**EXERCISE INSTRUCTIONS**
Exactly as given, transcribe each entry that follows.

#### DATASET CONTENT ####

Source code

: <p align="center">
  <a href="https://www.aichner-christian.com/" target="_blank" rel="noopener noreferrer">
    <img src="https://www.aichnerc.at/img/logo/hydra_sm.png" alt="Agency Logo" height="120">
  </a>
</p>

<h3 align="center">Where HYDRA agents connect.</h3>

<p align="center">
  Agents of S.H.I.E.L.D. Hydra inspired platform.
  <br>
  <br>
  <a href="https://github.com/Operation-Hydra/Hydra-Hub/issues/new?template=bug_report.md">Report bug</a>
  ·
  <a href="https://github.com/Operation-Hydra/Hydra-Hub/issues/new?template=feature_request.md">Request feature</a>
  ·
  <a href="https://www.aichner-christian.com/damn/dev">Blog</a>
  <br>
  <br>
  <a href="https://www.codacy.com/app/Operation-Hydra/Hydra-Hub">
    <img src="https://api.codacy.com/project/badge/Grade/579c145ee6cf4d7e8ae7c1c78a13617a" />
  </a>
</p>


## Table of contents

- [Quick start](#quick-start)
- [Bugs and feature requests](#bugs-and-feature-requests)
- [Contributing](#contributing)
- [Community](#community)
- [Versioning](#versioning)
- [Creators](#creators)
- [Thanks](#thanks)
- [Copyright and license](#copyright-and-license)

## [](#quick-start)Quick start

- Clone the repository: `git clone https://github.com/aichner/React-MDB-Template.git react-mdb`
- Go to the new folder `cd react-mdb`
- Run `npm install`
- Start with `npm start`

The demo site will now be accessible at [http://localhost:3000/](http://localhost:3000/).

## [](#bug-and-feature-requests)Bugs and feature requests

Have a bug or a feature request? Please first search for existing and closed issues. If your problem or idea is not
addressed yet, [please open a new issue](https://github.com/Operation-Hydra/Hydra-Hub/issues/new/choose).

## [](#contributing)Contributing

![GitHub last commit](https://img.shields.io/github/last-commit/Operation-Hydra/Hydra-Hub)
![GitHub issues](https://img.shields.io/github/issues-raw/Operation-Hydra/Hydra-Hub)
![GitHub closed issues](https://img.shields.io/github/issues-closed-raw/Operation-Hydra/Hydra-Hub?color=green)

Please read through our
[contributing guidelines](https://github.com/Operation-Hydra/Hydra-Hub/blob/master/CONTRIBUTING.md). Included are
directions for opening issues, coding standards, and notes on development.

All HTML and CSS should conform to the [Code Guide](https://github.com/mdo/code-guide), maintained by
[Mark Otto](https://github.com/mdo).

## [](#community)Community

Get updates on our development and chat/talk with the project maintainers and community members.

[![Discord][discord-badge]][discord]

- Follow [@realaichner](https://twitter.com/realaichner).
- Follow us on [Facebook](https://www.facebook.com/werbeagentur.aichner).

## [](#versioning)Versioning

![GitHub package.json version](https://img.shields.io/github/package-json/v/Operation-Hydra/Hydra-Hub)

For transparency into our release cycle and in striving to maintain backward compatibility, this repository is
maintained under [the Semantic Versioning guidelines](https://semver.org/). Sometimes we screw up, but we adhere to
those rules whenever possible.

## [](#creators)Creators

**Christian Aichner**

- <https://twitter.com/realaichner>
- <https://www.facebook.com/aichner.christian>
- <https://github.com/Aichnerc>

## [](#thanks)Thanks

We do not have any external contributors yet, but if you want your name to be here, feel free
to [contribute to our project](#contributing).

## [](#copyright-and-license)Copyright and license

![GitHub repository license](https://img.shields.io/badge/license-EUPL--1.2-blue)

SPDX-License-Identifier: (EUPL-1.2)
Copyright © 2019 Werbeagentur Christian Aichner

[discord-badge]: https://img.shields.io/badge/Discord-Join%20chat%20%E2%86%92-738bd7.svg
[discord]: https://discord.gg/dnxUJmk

####

**OUTPUT OF THE TASK**
Source code

: <p align="center">
  <a href="https://www.aichner-christian.com/" target="_blank" rel="noopener noreferrer">
    <img src="https://www.aichnerc.at/img/logo/hydra_sm.png" alt="Agency Logo" height="120">
  </a>
</p>

<h3 align="center">Where HYDRA agents connect.</h3>

<p align="center">
  Agents of S.H.I.E.L.D. Hydra inspired platform.
  <br>
  <br>
  <a href="https://github.com/Operation-Hydra/Hydra-Hub/issues/new?template=bug_report.md">Report bug</a>
  ·
  <a href="https://github.com/Operation-Hydra/Hydra-Hub/issues/new?template=feature_request.md">Request feature</a>
  ·
  <a href="https://www.aichner-christian.com/damn/dev">Blog</a>
  <br>
  <br>
  <a href="https://www.codacy.com/app/Operation-Hydra/Hydra-Hub">
    <img src="https://api.codacy.com/project/badge/Grade/579c145ee6cf4d7e8ae7c1c78a13617a" />
  </a>
</p>


## Table of contents

- [Quick start](#quick-start)
- [Bugs and feature requests](#bugs-and-feature-requests)
- [Contributing](#contributing)
- [Community](#community)
- [Versioning](#versioning)
- [Creators](#creators)
- [Thanks](#thanks)
- [Copyright and license](#copyright-and-license)

## [](#quick-start)Quick start

- Clone the repository: `git clone https://github.com/aichner/React-MDB-Template.git react-mdb`
- Go to the new folder `cd react-mdb`
- Run `npm install`
- Start with `npm start`

The demo site will now be accessible at [http://localhost:3000/](http://localhost:3000/).

## [](#bug-and-feature-requests)Bugs and feature requests

Have a bug or a feature request? Please first search for existing and closed issues. If your problem or idea is not
addressed yet, [please open a new issue](https://github.com/Operation-Hydra/Hydra-Hub/issues/new/choose).

## [](#contributing)Contributing

![GitHub last commit](https://img.shields.io/github/last-commit/Operation-Hydra/Hydra-Hub)
![GitHub issues](https://img.shields.io/github/issues-raw/Operation-Hydra/Hydra-Hub)
![GitHub closed issues](https://img.shields.io/github/issues-closed-raw/Operation-Hydra/Hydra-Hub?color=green)

Please read through our
[contributing guidelines](https://github.com/Operation-Hydra/Hydra-Hub/blob/master/CONTRIBUTING.md). Included are
directions for opening issues, coding standards, and notes on development.

All HTML and CSS should conform to the [Code Guide](https://github.com/mdo/code-guide), maintained by
[Mark Otto](https://github.com/mdo).

## [](#community)Community

Get updates on our development and chat/talk with the project maintainers and community members.

[![Discord][discord-badge]][discord]

- Follow [@realaichner](https://twitter.com/realaichner).
- Follow us on [Facebook](https://www.facebook.com/werbeagentur.aichner).

## [](#versioning)Versioning

![GitHub package.json version](https://img.shields.io/github/package-json/v/Operation-Hydra/Hydra-Hub)

For transparency into our release cycle and in striving to maintain backward compatibility, this repository is
maintained under [the Semantic Versioning guidelines](https://semver.org/). Sometimes we screw up, but we adhere to
those rules whenever possible.

## [](#creators)Creators

**Christian Aichner**

- <https://twitter.com/realaichner>
- <https://www.facebook.com/aichner.christian>
- <https://github.com/Aichnerc>

## [](#thanks)Thanks

We do not have any external contributors yet, but if you want your name to be here, feel free
to [contribute to our project](#contributing).

## [](#copyright-and-license)Copyright and license

![GitHub repository license](https://img.shields.io/badge/license-EUPL--1.2-blue)

SPDX-License-Identifier: (EUPL-1.2)
Copyright © 2019 Werbeagentur Christian Aichner

[discord-badge]: https://img.shields.io/badge/Discord-Join%20chat%20%E2%86%92-738bd7.svg
[discord]: https://discord.gg/dnxUJmk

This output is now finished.